Kris Bryant loses grievance against Cubs, chances of trade to Nationals slim

Kris Bryant will remain signed with the Chicago Cubs for at least the next two seasons, although the team continues to field calls for trade proposals, ESPN reported Wednesday morning.

The Cubs have dangled Bryant in trade talks all offseason after the team signaled its desire to get under the luxury tax. Washington was rumored to have contacted Chicago about the third baseman earlier this winter, but those talks have “gone nowhere” according to The Athletic.

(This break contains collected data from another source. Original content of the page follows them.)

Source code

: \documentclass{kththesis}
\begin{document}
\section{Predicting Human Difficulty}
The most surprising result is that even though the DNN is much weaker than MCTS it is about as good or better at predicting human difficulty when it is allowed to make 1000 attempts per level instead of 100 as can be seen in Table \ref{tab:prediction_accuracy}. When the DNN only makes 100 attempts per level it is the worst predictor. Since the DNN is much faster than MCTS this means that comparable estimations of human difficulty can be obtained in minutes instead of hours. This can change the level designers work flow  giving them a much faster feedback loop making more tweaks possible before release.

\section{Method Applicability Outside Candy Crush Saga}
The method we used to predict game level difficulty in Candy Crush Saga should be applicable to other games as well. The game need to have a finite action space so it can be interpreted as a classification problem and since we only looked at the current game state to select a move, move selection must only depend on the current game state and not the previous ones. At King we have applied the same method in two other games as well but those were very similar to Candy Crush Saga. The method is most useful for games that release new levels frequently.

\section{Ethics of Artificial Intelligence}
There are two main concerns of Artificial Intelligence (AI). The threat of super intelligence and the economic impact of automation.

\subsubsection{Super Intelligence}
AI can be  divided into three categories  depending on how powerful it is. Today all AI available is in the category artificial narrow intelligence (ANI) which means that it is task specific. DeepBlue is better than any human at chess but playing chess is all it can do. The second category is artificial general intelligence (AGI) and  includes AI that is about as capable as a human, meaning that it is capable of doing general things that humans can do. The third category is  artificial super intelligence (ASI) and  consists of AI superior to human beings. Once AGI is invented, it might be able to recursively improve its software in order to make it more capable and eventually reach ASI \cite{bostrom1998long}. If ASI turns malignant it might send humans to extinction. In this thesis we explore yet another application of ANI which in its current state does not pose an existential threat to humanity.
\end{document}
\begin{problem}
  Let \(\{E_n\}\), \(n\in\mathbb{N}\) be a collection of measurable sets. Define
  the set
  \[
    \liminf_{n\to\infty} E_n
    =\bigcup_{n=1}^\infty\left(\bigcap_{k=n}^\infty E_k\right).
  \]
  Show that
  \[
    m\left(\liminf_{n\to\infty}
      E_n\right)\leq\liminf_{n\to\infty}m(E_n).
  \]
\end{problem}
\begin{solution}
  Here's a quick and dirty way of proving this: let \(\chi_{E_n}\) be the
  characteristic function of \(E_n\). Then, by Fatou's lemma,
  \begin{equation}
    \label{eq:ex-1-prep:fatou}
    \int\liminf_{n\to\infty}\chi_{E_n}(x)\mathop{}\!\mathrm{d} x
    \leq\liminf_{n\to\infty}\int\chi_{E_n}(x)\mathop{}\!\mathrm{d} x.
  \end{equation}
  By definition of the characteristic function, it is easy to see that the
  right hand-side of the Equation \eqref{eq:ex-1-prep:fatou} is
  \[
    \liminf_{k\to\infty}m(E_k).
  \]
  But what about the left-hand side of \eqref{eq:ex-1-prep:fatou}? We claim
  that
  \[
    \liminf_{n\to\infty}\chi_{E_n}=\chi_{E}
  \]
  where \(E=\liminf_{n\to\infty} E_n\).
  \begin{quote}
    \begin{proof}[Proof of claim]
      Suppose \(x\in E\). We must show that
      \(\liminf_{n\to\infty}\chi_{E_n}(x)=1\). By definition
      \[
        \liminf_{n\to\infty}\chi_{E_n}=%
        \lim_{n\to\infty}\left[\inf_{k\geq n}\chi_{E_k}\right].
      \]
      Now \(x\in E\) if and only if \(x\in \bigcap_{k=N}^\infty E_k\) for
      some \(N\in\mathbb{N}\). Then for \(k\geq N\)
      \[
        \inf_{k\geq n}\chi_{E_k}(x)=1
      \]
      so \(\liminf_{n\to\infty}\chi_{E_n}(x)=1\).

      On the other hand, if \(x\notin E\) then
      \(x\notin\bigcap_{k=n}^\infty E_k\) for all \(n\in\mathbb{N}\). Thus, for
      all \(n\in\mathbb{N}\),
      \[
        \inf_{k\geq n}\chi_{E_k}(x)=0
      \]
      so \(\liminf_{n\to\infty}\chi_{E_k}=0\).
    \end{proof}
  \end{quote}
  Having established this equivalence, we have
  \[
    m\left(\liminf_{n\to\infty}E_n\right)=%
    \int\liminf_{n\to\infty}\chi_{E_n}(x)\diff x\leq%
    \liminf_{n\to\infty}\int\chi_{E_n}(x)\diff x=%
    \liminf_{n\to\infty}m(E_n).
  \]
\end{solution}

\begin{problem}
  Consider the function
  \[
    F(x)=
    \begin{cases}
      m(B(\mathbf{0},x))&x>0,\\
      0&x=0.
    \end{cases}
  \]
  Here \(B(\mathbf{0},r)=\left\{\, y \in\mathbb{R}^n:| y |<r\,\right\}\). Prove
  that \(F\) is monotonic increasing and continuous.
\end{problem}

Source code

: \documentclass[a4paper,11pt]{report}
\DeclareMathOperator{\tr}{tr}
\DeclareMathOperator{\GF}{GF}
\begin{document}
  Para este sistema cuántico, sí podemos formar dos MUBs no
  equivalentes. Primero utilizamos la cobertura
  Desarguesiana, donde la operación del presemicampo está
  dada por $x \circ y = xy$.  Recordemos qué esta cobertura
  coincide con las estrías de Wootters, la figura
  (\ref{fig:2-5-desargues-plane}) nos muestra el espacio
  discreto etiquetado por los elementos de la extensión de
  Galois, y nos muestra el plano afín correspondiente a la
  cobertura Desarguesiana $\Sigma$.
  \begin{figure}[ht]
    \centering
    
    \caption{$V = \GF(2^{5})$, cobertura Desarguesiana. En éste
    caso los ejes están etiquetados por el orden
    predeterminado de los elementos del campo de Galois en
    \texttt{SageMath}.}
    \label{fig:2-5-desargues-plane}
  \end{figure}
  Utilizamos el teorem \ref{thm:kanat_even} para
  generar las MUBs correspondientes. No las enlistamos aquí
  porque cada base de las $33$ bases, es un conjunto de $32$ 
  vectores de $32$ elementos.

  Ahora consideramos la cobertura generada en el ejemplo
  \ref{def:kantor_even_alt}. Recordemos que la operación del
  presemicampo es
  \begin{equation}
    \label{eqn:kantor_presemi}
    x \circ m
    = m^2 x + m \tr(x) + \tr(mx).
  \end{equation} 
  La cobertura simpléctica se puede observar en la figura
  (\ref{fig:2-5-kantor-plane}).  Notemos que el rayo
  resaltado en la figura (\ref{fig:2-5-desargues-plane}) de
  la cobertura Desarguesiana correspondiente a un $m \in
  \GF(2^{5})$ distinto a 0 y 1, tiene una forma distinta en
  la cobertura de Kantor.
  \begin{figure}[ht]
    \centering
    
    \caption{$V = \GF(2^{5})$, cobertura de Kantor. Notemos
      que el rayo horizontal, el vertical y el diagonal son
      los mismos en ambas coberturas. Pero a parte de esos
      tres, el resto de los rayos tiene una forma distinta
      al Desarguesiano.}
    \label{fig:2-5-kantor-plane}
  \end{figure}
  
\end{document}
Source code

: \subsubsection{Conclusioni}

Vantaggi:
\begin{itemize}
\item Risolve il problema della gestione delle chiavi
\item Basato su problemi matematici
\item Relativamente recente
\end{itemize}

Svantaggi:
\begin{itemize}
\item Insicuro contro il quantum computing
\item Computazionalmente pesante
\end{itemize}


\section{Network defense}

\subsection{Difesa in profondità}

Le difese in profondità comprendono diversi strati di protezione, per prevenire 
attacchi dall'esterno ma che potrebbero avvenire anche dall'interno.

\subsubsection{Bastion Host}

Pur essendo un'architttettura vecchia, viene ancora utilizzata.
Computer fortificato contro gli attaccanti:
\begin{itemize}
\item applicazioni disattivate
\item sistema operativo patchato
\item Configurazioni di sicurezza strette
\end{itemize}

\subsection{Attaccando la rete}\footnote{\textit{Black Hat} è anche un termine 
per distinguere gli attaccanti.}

After incumbent third baseman Anthony Rendon signed with the Los Angeles Angels at the Winter Meetings, the Nationals pursued Josh Donaldson in free agency but ultimately refused to meet his asking price. Instead, the team re-signed infielder Asdrúbal Cabrera and will give top prospect Carter Kieboom the chance to compete against him for the starting job in spring training.

THE BIG TWENTY: LOOKING BACK AT THE START OF STRASBURG AND HARPER IN DC

Chicago retaining two years of control over Bryant raises his trade value to the point where the Nationals likely wouldn’t be able to put together a competitive offer. Washington only has one consensus top-100 prospect in Kieboom and has been hesitant to deal him in past trade discussions.

The Atlanta Braves, who lost Donaldson to the Minnesota Twins in free agency, have been rumored to be interested in Bryant and would be in a much better position to make an offer enticing enough for the Cubs to trade him. The same goes for the Texas Rangers, who are moving into a new ballpark this season and would benefit from bringing in a star like Bryant to put fans in seats.

There’s also the likelihood that Chicago holds onto Bryant to start the 2020 season. The Cubs still have most of the core that led the team to its first World Series in 108 years back in 2016 and figure to be competitive in a wide-open NL Central. If they end up struggling to start the year, they could always field calls for him at the trade deadline when there might be more suitors.

Meanwhile, the Nationals appear content with the depth they’ve accumulated at third base. In addition to Kieboom and Cabrera, Washington also signed Starlin Castro and retained Howie Kendrick—both of whom have experience at third. With the team already projected to be close to the luxury tax threshold, a move for Bryant remains unlikely.